## Assignment
Working from the records below, repeat exactly the lines starting at the line that contains "在这些讨论中，我属于鹰派，支" and ending at the line that contains "我们的改革目标是让金融体系自", inclusive.

## Provided entries
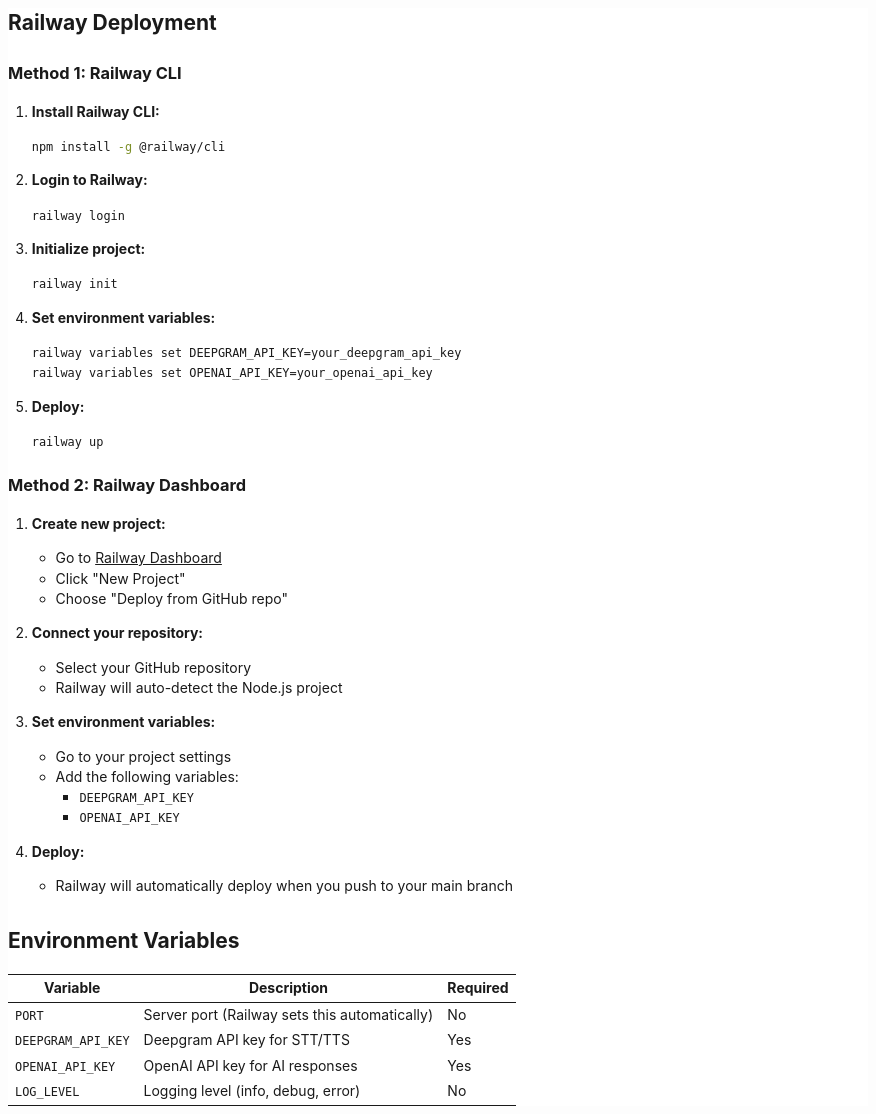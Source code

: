 ## Railway Deployment

### Method 1: Railway CLI

1. **Install Railway CLI:**
   ```bash
   npm install -g @railway/cli
   ```

2. **Login to Railway:**
   ```bash
   railway login
   ```

3. **Initialize project:**
   ```bash
   railway init
   ```

4. **Set environment variables:**
   ```bash
   railway variables set DEEPGRAM_API_KEY=your_deepgram_api_key
   railway variables set OPENAI_API_KEY=your_openai_api_key
   ```

5. **Deploy:**
   ```bash
   railway up
   ```

### Method 2: Railway Dashboard

1. **Create new project:**
   - Go to [Railway Dashboard](https://railway.app/dashboard)
   - Click "New Project"
   - Choose "Deploy from GitHub repo"

2. **Connect your repository:**
   - Select your GitHub repository
   - Railway will auto-detect the Node.js project

3. **Set environment variables:**
   - Go to your project settings
   - Add the following variables:
     - `DEEPGRAM_API_KEY`
     - `OPENAI_API_KEY`

4. **Deploy:**
   - Railway will automatically deploy when you push to your main branch

## Environment Variables

| Variable | Description | Required |
|----------|-------------|----------|
| `PORT` | Server port (Railway sets this automatically) | No |
| `DEEPGRAM_API_KEY` | Deepgram API key for STT/TTS | Yes |
| `OPENAI_API_KEY` | OpenAI API key for AI responses | Yes |
| `LOG_LEVEL` | Logging level (info, debug, error) | No |

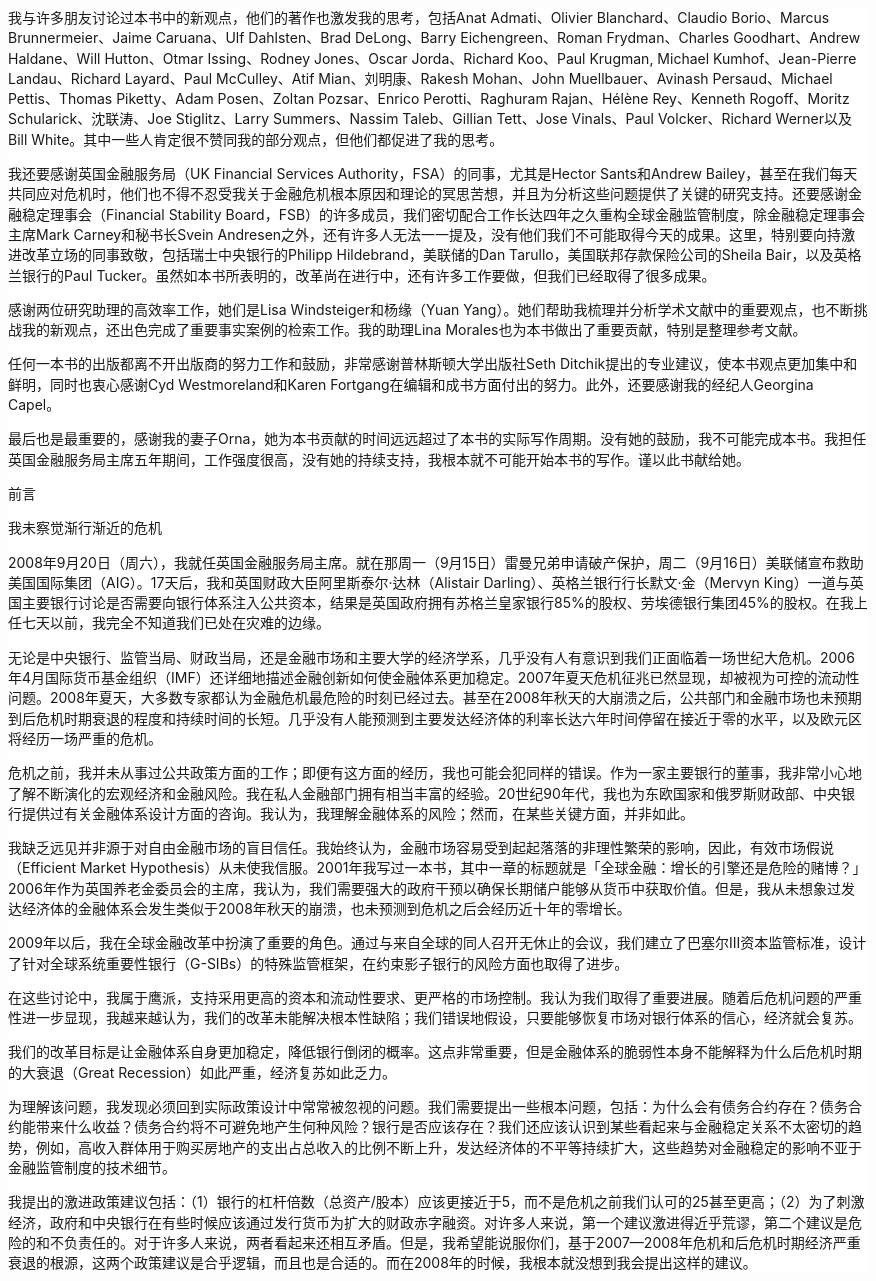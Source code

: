 我与许多朋友讨论过本书中的新观点，他们的著作也激发我的思考，包括Anat Admati、Olivier Blanchard、Claudio Borio、Marcus Brunnermeier、Jaime Caruana、Ulf Dahlsten、Brad DeLong、Barry Eichengreen、Roman Frydman、Charles Goodhart、Andrew Haldane、Will Hutton、Otmar Issing、Rodney Jones、Oscar Jorda、Richard Koo、Paul Krugman, Michael Kumhof、Jean-Pierre Landau、Richard Layard、Paul McCulley、Atif Mian、刘明康、Rakesh Mohan、John Muellbauer、Avinash Persaud、Michael Pettis、Thomas Piketty、Adam Posen、Zoltan Pozsar、Enrico Perotti、Raghuram Rajan、Hélène Rey、Kenneth Rogoff、Moritz Schularick、沈联涛、Joe Stiglitz、Larry Summers、Nassim Taleb、Gillian Tett、Jose Vinals、Paul Volcker、Richard Werner以及Bill White。其中一些人肯定很不赞同我的部分观点，但他们都促进了我的思考。

我还要感谢英国金融服务局（UK Financial Services Authority，FSA）的同事，尤其是Hector Sants和Andrew Bailey，甚至在我们每天共同应对危机时，他们也不得不忍受我关于金融危机根本原因和理论的冥思苦想，并且为分析这些问题提供了关键的研究支持。还要感谢金融稳定理事会（Financial Stability Board，FSB）的许多成员，我们密切配合工作长达四年之久重构全球金融监管制度，除金融稳定理事会主席Mark Carney和秘书长Svein Andresen之外，还有许多人无法一一提及，没有他们我们不可能取得今天的成果。这里，特别要向持激进改革立场的同事致敬，包括瑞士中央银行的Philipp Hildebrand，美联储的Dan Tarullo，美国联邦存款保险公司的Sheila Bair，以及英格兰银行的Paul Tucker。虽然如本书所表明的，改革尚在进行中，还有许多工作要做，但我们已经取得了很多成果。

感谢两位研究助理的高效率工作，她们是Lisa Windsteiger和杨缘（Yuan Yang）。她们帮助我梳理并分析学术文献中的重要观点，也不断挑战我的新观点，还出色完成了重要事实案例的检索工作。我的助理Lina Morales也为本书做出了重要贡献，特别是整理参考文献。

任何一本书的出版都离不开出版商的努力工作和鼓励，非常感谢普林斯顿大学出版社Seth Ditchik提出的专业建议，使本书观点更加集中和鲜明，同时也衷心感谢Cyd Westmoreland和Karen Fortgang在编辑和成书方面付出的努力。此外，还要感谢我的经纪人Georgina Capel。

最后也是最重要的，感谢我的妻子Orna，她为本书贡献的时间远远超过了本书的实际写作周期。没有她的鼓励，我不可能完成本书。我担任英国金融服务局主席五年期间，工作强度很高，没有她的持续支持，我根本就不可能开始本书的写作。谨以此书献给她。





前言

我未察觉渐行渐近的危机

2008年9月20日（周六），我就任英国金融服务局主席。就在那周一（9月15日）雷曼兄弟申请破产保护，周二（9月16日）美联储宣布救助美国国际集团（AIG）。17天后，我和英国财政大臣阿里斯泰尔·达林（Alistair Darling）、英格兰银行行长默文·金（Mervyn King）一道与英国主要银行讨论是否需要向银行体系注入公共资本，结果是英国政府拥有苏格兰皇家银行85%的股权、劳埃德银行集团45%的股权。在我上任七天以前，我完全不知道我们已处在灾难的边缘。

无论是中央银行、监管当局、财政当局，还是金融市场和主要大学的经济学系，几乎没有人有意识到我们正面临着一场世纪大危机。2006年4月国际货币基金组织（IMF）还详细地描述金融创新如何使金融体系更加稳定。2007年夏天危机征兆已然显现，却被视为可控的流动性问题。2008年夏天，大多数专家都认为金融危机最危险的时刻已经过去。甚至在2008年秋天的大崩溃之后，公共部门和金融市场也未预期到后危机时期衰退的程度和持续时间的长短。几乎没有人能预测到主要发达经济体的利率长达六年时间停留在接近于零的水平，以及欧元区将经历一场严重的危机。

危机之前，我并未从事过公共政策方面的工作；即便有这方面的经历，我也可能会犯同样的错误。作为一家主要银行的董事，我非常小心地了解不断演化的宏观经济和金融风险。我在私人金融部门拥有相当丰富的经验。20世纪90年代，我也为东欧国家和俄罗斯财政部、中央银行提供过有关金融体系设计方面的咨询。我认为，我理解金融体系的风险；然而，在某些关键方面，并非如此。

我缺乏远见并非源于对自由金融市场的盲目信任。我始终认为，金融市场容易受到起起落落的非理性繁荣的影响，因此，有效市场假说（Efficient Market Hypothesis）从未使我信服。2001年我写过一本书，其中一章的标题就是「全球金融：增长的引擎还是危险的赌博？」2006年作为英国养老金委员会的主席，我认为，我们需要强大的政府干预以确保长期储户能够从货币中获取价值。但是，我从未想象过发达经济体的金融体系会发生类似于2008年秋天的崩溃，也未预测到危机之后会经历近十年的零增长。

2009年以后，我在全球金融改革中扮演了重要的角色。通过与来自全球的同人召开无休止的会议，我们建立了巴塞尔III资本监管标准，设计了针对全球系统重要性银行（G-SIBs）的特殊监管框架，在约束影子银行的风险方面也取得了进步。

在这些讨论中，我属于鹰派，支持采用更高的资本和流动性要求、更严格的市场控制。我认为我们取得了重要进展。随着后危机问题的严重性进一步显现，我越来越认为，我们的改革未能解决根本性缺陷；我们错误地假设，只要能够恢复市场对银行体系的信心，经济就会复苏。

我们的改革目标是让金融体系自身更加稳定，降低银行倒闭的概率。这点非常重要，但是金融体系的脆弱性本身不能解释为什么后危机时期的大衰退（Great Recession）如此严重，经济复苏如此乏力。

为理解该问题，我发现必须回到实际政策设计中常常被忽视的问题。我们需要提出一些根本问题，包括：为什么会有债务合约存在？债务合约能带来什么收益？债务合约将不可避免地产生何种风险？银行是否应该存在？我们还应该认识到某些看起来与金融稳定关系不太密切的趋势，例如，高收入群体用于购买房地产的支出占总收入的比例不断上升，发达经济体的不平等持续扩大，这些趋势对金融稳定的影响不亚于金融监管制度的技术细节。

我提出的激进政策建议包括：（1）银行的杠杆倍数（总资产/股本）应该更接近于5，而不是危机之前我们认可的25甚至更高；（2）为了刺激经济，政府和中央银行在有些时候应该通过发行货币为扩大的财政赤字融资。对许多人来说，第一个建议激进得近乎荒谬，第二个建议是危险的和不负责任的。对于许多人来说，两者看起来还相互矛盾。但是，我希望能说服你们，基于2007—2008年危机和后危机时期经济严重衰退的根源，这两个政策建议是合乎逻辑，而且也是合适的。而在2008年的时候，我根本就没想到我会提出这样的建议。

## Solution to this problem
在这些讨论中，我属于鹰派，支持采用更高的资本和流动性要求、更严格的市场控制。我认为我们取得了重要进展。随着后危机问题的严重性进一步显现，我越来越认为，我们的改革未能解决根本性缺陷；我们错误地假设，只要能够恢复市场对银行体系的信心，经济就会复苏。

我们的改革目标是让金融体系自身更加稳定，降低银行倒闭的概率。这点非常重要，但是金融体系的脆弱性本身不能解释为什么后危机时期的大衰退（Great Recession）如此严重，经济复苏如此乏力。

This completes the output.